• THE TASK: Each entry must be restated exactly as it appears.

• MATERIAL SHOWN:
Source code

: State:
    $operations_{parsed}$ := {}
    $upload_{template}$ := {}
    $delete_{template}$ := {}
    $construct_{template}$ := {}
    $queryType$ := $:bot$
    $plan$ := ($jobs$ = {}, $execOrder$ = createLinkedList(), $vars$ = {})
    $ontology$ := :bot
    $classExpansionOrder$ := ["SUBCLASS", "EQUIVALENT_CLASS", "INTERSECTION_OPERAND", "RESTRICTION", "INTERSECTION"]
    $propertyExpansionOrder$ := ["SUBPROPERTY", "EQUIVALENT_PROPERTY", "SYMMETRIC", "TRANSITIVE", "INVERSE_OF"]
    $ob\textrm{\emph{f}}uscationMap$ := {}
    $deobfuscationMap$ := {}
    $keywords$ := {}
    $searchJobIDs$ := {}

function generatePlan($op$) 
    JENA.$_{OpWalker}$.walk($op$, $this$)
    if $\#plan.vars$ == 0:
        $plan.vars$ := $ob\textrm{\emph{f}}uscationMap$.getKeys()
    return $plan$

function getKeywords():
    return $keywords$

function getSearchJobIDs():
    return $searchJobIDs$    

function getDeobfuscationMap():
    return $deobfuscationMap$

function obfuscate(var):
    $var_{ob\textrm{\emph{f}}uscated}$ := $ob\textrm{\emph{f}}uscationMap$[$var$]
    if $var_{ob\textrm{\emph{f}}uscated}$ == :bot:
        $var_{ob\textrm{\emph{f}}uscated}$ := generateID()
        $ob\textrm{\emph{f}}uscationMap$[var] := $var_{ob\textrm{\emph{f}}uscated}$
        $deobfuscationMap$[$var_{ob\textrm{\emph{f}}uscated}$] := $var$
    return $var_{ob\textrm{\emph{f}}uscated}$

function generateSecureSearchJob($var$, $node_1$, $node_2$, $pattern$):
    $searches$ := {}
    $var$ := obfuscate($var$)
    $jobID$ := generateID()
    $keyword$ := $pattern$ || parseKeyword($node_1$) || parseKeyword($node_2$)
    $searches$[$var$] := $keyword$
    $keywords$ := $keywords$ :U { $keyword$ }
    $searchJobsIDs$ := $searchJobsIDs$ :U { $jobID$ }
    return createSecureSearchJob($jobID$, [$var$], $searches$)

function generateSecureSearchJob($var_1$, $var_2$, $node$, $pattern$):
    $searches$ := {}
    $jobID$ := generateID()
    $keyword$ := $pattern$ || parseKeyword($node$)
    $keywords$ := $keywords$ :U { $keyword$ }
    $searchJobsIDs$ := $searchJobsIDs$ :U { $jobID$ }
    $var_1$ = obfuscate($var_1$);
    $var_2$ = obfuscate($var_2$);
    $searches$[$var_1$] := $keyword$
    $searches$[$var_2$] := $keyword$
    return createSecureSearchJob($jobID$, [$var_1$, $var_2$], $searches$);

• OUTPUT OF THE TASK:
Source code

: State:
    $operations_{parsed}$ := {}
    $upload_{template}$ := {}
    $delete_{template}$ := {}
    $construct_{template}$ := {}
    $queryType$ := $:bot$
    $plan$ := ($jobs$ = {}, $execOrder$ = createLinkedList(), $vars$ = {})
    $ontology$ := :bot
    $classExpansionOrder$ := ["SUBCLASS", "EQUIVALENT_CLASS", "INTERSECTION_OPERAND", "RESTRICTION", "INTERSECTION"]
    $propertyExpansionOrder$ := ["SUBPROPERTY", "EQUIVALENT_PROPERTY", "SYMMETRIC", "TRANSITIVE", "INVERSE_OF"]
    $ob\textrm{\emph{f}}uscationMap$ := {}
    $deobfuscationMap$ := {}
    $keywords$ := {}
    $searchJobIDs$ := {}

function generatePlan($op$) 
    JENA.$_{OpWalker}$.walk($op$, $this$)
    if $\#plan.vars$ == 0:
        $plan.vars$ := $ob\textrm{\emph{f}}uscationMap$.getKeys()
    return $plan$

function getKeywords():
    return $keywords$

function getSearchJobIDs():
    return $searchJobIDs$    

function getDeobfuscationMap():
    return $deobfuscationMap$

function obfuscate(var):
    $var_{ob\textrm{\emph{f}}uscated}$ := $ob\textrm{\emph{f}}uscationMap$[$var$]
    if $var_{ob\textrm{\emph{f}}uscated}$ == :bot:
        $var_{ob\textrm{\emph{f}}uscated}$ := generateID()
        $ob\textrm{\emph{f}}uscationMap$[var] := $var_{ob\textrm{\emph{f}}uscated}$
        $deobfuscationMap$[$var_{ob\textrm{\emph{f}}uscated}$] := $var$
    return $var_{ob\textrm{\emph{f}}uscated}$

function generateSecureSearchJob($var$, $node_1$, $node_2$, $pattern$):
    $searches$ := {}
    $var$ := obfuscate($var$)
    $jobID$ := generateID()
    $keyword$ := $pattern$ || parseKeyword($node_1$) || parseKeyword($node_2$)
    $searches$[$var$] := $keyword$
    $keywords$ := $keywords$ :U { $keyword$ }
    $searchJobsIDs$ := $searchJobsIDs$ :U { $jobID$ }
    return createSecureSearchJob($jobID$, [$var$], $searches$)

function generateSecureSearchJob($var_1$, $var_2$, $node$, $pattern$):
    $searches$ := {}
    $jobID$ := generateID()
    $keyword$ := $pattern$ || parseKeyword($node$)
    $keywords$ := $keywords$ :U { $keyword$ }
    $searchJobsIDs$ := $searchJobsIDs$ :U { $jobID$ }
    $var_1$ = obfuscate($var_1$);
    $var_2$ = obfuscate($var_2$);
    $searches$[$var_1$] := $keyword$
    $searches$[$var_2$] := $keyword$
    return createSecureSearchJob($jobID$, [$var_1$, $var_2$], $searches$);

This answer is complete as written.